Similarly, during the school year, interests vary.  Teachers who participated in summer fellowships have returned during the school year to revisit materials gathered or reviewed during the summer.  Teachers in professional learning groups during the school year have congregated to revise or review materials they plan to use.  And other teachers during the school year have sought out communities of interest during the school year to broaden their knowledge on how to teach certain content and skills.  These various stakeholders and partner organizations are driving a variety of programmatic offerings during the school year.

In summer and school year settings, small group, online learning can be self directed, scalable, and effective.  Increasingly, organizations are arriving at models of self-directed in-person and online engagement that yield both persistence and results (Verstegen et al, 2018).  P2PU has developed in-person programs that show a dramatic increase in persistence in online courses, across socio-economic demographics.  And other research sought insight on what leads to effective online collaboration.  These models, built around professional development structures, have shaped summer and school-year engagement cycles we’ve prototyped. (NOTE: Interestingly, while academically-focused organizations like MOOC providers and nonprofit organizations like P2PU are beginning to codify principles of effective online collaboration, we’ve seen, as is often the case, successful remote collaboration for years in the gaming industry.  The principles identified by Verstegen et al could just as easily describe successful Guilds or Dungeon Finder teams in multi-user online gaming environments like World of Warcraft.  Research in education is finding that successful online collaboration includes: “1) consistent communication through multiple channels, 2) adjusted workload based on member needs, 3) ongoing explicit discussion of the workflow and/or a strong leader organizing group process and task division, 4) acceptance of different abilities and skillsets of members, and 5) stimulation and assistance of team members when needed.” Each of these conclusions has an analog in the gaming world.)

A variety or programs offering a variety of areas of professional interest can yield flexible, effective professional development.  The recent rise of edcamp conferences (conferences without a predetermined agenda, but in which groups of educators convene, suggest, and converge around topics of interest) demonstrate the growing desire teachers have for self-directed professional development.  This kind of collaboration can and ought to happen at scale in the online space, and its effectiveness can expand greatly when it happens in a range of formats selected by communities of interest focused on concrete practices in the classroom.

BUSINESS MODELS

“You’re fucked.”

Steve Blank (2012)

In the early 2010s, capital flowed heavily into education technology.  From 2010 to 2015, according to a research report by EdSurge, venture capital jumped from under $200M to over $1.4B.  But successful, scalable revenue models remained elusive — or at least flew under the radar while MOOCs and other learning platforms without clear business models dominated the headlines. Meanwhile, philanthropy similarly bloomed — also to organizations without clear business models, many remaining dependent on philanthropic support today, including such significant players as Khan Academy.
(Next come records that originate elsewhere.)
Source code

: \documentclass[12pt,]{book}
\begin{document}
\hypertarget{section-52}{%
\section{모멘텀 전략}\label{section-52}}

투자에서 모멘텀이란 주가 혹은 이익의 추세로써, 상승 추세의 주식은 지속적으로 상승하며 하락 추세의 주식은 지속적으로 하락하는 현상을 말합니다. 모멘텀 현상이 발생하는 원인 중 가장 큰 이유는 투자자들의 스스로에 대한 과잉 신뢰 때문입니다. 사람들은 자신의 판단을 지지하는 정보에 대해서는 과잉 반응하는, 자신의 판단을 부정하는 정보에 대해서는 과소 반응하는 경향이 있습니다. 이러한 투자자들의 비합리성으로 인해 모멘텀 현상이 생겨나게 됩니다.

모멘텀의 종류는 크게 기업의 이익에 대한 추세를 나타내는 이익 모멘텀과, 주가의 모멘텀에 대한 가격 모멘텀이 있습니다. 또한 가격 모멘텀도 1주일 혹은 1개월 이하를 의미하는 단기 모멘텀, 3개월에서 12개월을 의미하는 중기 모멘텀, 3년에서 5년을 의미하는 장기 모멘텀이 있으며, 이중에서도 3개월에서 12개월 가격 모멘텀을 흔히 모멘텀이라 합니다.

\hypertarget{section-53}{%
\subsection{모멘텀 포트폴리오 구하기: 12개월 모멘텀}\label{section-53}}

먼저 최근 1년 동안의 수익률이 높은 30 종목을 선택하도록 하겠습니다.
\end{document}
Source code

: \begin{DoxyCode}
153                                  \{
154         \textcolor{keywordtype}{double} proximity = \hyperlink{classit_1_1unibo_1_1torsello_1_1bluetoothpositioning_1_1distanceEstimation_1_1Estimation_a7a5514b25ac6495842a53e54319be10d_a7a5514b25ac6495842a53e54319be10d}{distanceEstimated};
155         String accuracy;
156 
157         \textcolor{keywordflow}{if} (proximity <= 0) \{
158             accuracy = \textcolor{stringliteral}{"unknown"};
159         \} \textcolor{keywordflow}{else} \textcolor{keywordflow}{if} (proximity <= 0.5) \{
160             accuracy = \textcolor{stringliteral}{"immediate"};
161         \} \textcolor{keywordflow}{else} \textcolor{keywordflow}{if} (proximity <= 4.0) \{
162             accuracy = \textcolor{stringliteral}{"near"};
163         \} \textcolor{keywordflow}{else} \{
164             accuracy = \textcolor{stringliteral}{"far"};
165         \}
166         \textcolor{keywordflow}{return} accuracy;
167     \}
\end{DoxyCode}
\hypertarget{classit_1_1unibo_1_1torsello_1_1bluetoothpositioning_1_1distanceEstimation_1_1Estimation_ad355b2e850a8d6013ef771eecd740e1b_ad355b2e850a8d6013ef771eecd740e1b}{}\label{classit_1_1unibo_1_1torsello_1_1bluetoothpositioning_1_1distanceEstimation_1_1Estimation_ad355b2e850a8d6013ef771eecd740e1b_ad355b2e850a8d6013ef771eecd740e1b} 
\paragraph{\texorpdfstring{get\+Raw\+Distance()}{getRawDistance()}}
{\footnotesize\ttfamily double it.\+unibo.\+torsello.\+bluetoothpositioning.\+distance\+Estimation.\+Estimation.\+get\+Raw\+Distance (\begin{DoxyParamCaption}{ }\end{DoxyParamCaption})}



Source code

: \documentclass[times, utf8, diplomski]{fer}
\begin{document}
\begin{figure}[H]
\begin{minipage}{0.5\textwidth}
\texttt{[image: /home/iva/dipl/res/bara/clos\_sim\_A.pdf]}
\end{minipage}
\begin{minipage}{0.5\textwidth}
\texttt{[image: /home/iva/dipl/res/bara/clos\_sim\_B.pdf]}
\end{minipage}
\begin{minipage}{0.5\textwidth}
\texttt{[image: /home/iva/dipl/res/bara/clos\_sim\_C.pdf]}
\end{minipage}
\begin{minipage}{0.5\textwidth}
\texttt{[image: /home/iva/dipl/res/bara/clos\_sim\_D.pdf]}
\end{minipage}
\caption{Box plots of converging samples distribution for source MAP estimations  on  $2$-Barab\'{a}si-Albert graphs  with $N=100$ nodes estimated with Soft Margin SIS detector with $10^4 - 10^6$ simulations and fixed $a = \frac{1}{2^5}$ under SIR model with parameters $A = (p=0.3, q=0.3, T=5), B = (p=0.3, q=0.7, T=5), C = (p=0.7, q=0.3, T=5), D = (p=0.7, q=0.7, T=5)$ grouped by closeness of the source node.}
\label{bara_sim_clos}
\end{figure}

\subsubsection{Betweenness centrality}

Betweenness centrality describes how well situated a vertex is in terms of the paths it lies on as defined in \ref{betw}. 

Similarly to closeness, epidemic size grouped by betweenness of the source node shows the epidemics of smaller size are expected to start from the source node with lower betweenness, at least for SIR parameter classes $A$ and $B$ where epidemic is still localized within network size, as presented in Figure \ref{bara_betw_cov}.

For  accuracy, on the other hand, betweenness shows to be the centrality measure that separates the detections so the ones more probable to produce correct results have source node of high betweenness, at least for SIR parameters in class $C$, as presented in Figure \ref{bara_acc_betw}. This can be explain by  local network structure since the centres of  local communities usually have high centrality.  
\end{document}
Today, business models remain diversified as the market continues to find itself.  By 2016, according EdSurge’s investor panel, the predominant business model was sales directly to institutions (~45%).  Institutional Freemium models followed shortly after (~25%), and sales to individual consumers trailed (~20%), with freemium consumer models next (~7%) and others following (EdSurge, 2016).  
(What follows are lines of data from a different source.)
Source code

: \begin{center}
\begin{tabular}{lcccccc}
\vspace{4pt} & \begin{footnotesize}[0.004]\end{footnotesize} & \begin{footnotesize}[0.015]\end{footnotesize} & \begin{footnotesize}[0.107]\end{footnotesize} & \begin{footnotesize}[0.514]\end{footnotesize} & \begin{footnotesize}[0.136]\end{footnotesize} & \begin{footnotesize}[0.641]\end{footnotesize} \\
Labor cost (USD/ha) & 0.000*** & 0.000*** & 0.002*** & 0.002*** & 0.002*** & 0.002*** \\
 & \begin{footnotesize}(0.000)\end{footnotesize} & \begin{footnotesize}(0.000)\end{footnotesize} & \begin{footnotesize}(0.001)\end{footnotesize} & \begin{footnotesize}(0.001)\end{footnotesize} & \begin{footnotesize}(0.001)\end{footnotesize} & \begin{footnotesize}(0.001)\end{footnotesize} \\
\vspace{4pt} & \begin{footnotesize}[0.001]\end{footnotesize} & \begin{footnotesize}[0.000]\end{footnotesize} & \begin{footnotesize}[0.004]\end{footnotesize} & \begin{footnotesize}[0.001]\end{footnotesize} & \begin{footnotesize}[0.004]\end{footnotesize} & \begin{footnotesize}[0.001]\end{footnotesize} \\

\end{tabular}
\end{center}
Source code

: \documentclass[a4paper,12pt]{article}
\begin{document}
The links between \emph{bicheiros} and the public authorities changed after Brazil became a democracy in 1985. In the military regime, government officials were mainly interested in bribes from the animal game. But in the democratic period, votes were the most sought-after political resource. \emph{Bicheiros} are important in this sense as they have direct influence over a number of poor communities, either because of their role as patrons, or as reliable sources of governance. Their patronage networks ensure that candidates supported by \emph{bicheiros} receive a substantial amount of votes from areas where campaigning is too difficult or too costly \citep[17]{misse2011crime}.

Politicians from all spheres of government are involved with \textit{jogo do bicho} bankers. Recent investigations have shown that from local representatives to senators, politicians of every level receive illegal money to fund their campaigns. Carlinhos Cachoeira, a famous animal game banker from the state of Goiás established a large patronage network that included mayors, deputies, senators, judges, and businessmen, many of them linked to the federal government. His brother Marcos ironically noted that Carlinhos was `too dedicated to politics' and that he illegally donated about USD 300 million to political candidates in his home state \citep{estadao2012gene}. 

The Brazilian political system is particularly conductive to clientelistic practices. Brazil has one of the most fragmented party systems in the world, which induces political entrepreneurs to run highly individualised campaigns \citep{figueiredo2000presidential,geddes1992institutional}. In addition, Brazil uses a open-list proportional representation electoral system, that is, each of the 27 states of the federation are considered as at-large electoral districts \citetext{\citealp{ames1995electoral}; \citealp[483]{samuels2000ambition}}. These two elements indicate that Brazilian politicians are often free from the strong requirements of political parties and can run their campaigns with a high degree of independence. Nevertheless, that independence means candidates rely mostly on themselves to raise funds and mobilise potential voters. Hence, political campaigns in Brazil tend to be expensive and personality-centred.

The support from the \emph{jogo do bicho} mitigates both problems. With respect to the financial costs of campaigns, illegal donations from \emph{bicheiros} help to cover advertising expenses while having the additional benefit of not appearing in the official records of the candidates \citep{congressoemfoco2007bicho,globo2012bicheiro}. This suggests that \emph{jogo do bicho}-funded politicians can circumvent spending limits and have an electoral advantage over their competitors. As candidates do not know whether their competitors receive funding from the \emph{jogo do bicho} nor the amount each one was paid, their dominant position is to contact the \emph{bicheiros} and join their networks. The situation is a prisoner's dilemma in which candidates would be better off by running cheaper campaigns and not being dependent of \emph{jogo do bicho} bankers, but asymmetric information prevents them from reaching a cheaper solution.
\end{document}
Much of the challenge in education is that the adoption cycle in education is slow.  Unlike typical consumer products, which can grow at any time of year, institutionally purchased education products generally have one window per year for adoption: teachers simply can’t change teaching tools mid-year very easily, particularly platforms used with students.

Initial steps into the market have been deliberately slow as we both validate the user experience and explore where value is best added on top of open content.  Example after example of prematurely scaled edtech startups have demonstrated the risk of rushing to market without a clear path to sustainability and without a clear validation of product-market fit (Marmer, 2011b).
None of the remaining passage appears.